We brought together a team of civil and geotechnical engineers, working in collaboration with environmental and ecological specialists, to design the safe decommissioning of one dam and the repair of two others. This work involved strengthening embankments, improving overflow capacity and creating a way to lower water levels for maintenance or emergencies. By bringing this expertise together, we ensured landscape and habitat features were integral to our designs rather than a secondary consideration.

The work was being carried out as Measures in the Interests of Safety under the 1975 Reservoirs Act and had to be completed to a fixed timescale. To maximise efficiency without sacrificing quality, the design team developed standard solutions – dam buttressing, spillway material selection and elements of drainage design – that could be adapted to suit each site, reducing time spent on redesign work and cutting material costs. 

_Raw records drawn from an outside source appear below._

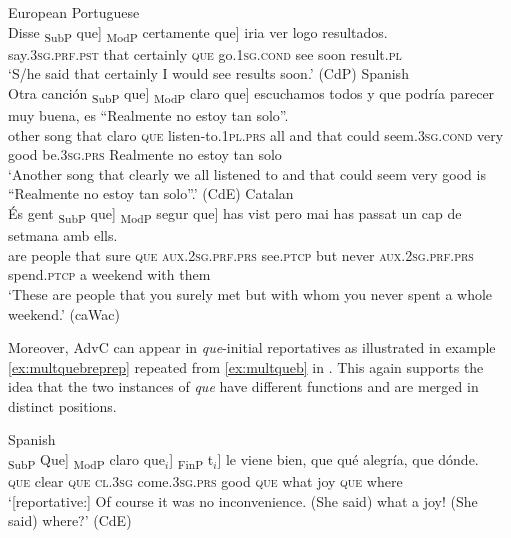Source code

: \ea 
\ea\label{ex:advqueembeda} European Portuguese \\
\gll  Disse {\ob}\textsubscript{SubP} que]  {\ob}\textsubscript{ModP} certamente que] iria ver logo resultados. \\
say.\textsc{3sg.prf.pst}  {} that {} certainly \textsc{que} go.\textsc{1sg.cond} see soon result.\textsc{pl}\\
\glt `S/he said that certainly I would  see results soon.' (CdP)
	\ex\label{ex:advqueembedb}
			Spanish\\
			 \gll  Otra canción {\ob}\textsubscript{SubP} que]  {\ob}\textsubscript{ModP} claro {que}] escuchamos todos y que podría parecer muy buena, es ``Realmente no estoy tan solo''. \\ 
 other song {} that {} claro \textsc{que} listen-to.\textsc{1pl.prs} all and that could seem.\textsc{3sg.cond} very good be.\textsc{3sg.prs} Realmente no estoy tan solo\\
\glt `Another song that clearly we all listened to and that could seem very good is ``Realmente no estoy tan solo''.' (CdE)
\ex\label{ex:advqueembedc}
Catalan\\
\gll És gent {\ob}\textsubscript{SubP} que] {\ob}\textsubscript{ModP} segur que] has vist pero mai has passat un {cap de  setmana} amb ells. \\
are people {} that {} sure \textsc{que} \textsc{aux.2sg.prf.prs} see.\textsc{ptcp} but never \textsc{aux.2sg.prf.prs} spend.\textsc{ptcp} a weekend with them\\
\glt `These are people that you surely met but with whom you never spent a whole weekend.' (caWac)
\z
\z

Moreover,  AdvC can  appear in \emph{que}-initial reportatives as illustrated in  example \eqref{ex:multquebreprep} repeated  from \eqref{ex:multqueb} in . This again supports the idea that the two instances of \emph{que} have different functions and are merged in distinct positions.

\ea\label{ex:multquebreprep}
		Spanish\\
\gll {\ob}\textsubscript{SubP} Que]  {\ob}\textsubscript{ModP} claro que$_i$] {\ob}\textsubscript{FinP} t$_i$] le viene bien, que qué alegría, que dónde. \\
{} \textsc{que} {} clear \textsc{que} {} {} \textsc{cl.3sg} come.\textsc{3sg.prs} good \textsc{que} what joy \textsc{que} where \\
\glt `[reportative:] Of course it was no inconvenience. (She said) what a joy! (She said) where?' (CdE)
\z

Reusing existing structures to reduce embodied carbon

Instead of removing and rebuilding the dams, our practical solution supported existing structures by building new buttresses. The buttresses provided long-term embankment stability and widened the narrow crests at the top of each dam that had previously prevented safe access for maintenance. This approach also minimised environmental impacts – requiring less new material, which reduced the project’s embodied carbon, and enabling existing water levels to be maintained, which protected habitats and reduced the chance of contaminated silts entering the water.

Where new materials were needed, such as when creating improved spillways, we selected materials that minimised environmental and aesthetic impacts. Locally-quarried stone was used instead of concrete, and we designed restorations to mimic historic outflows, minimising disruption to protected habitats. Material excavated during construction was reused in landscaping, saving the need to remove substantial quantities of inert soils off site. 

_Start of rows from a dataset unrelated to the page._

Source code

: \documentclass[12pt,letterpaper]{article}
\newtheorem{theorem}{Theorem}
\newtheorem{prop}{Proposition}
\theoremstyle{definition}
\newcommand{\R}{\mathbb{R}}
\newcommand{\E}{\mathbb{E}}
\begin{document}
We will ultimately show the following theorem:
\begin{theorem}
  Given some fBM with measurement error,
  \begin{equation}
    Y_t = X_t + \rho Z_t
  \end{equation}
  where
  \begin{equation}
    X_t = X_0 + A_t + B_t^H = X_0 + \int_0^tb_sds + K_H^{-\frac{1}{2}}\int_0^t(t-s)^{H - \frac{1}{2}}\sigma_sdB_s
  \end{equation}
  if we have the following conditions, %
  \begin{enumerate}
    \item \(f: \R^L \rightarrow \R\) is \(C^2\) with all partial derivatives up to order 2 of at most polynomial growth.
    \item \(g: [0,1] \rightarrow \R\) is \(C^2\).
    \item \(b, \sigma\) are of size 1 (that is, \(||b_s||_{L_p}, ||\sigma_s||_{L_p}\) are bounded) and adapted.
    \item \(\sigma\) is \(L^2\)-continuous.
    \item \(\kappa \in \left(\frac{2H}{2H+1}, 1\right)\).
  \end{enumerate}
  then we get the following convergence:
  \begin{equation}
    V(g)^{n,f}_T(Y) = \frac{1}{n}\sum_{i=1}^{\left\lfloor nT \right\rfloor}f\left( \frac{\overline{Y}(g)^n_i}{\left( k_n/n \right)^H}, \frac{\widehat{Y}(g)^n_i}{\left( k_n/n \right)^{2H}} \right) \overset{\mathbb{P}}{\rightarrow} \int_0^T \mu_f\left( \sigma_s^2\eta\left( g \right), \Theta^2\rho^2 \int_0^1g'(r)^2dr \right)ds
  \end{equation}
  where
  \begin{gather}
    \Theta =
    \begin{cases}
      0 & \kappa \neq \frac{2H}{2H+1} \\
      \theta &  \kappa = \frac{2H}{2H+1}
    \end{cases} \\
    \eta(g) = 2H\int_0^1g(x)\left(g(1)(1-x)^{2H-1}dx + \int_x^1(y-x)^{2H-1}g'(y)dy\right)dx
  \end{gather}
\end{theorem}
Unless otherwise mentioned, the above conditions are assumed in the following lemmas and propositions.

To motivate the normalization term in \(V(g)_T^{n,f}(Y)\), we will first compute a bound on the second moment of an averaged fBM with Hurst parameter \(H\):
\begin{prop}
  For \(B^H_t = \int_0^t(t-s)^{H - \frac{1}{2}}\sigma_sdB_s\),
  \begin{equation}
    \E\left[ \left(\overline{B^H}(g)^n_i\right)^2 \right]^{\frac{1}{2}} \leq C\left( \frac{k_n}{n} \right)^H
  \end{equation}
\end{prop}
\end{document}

This multi-site engineering project has benefitted from the work of Arup, applying their technical expertise throughout all stages of appraisal, design and construction. Combining reservoir safety principles with the conservation and enhancement of the natural and historical environment, these reservoirs are sustained for current and future generations. 

Andrew Basford

Specialist: Projects & Programme Delivery, Natural Resources Wales

Safety solution systems for remote area access

The Gwydir Forest is a well-used public amenity, popular with walkers and cyclists. We needed robust processes to manage risk from the public inadvertently accessing dangerous live works or coming into contact with unexpected site traffic in remote areas with difficult access for emergency services. Our measures included haulier traffic management to prevent unauthorised access, slow-down points and no-go areas to avoid walkers and cyclists, and a 24hr emergency response plan. NRW is now using the public safety risk assessment system we developed across its entire reservoir portfolio.

As well as keeping the public safe during construction, our designs ensure that dams can be maintained and inspected safely in the future. We improved access routes, reduced embankment gradients, and installed solar-powered telemetry and remote cameras, ensuring that spillway operation can be checked 24/7 without unnecessary travel to site.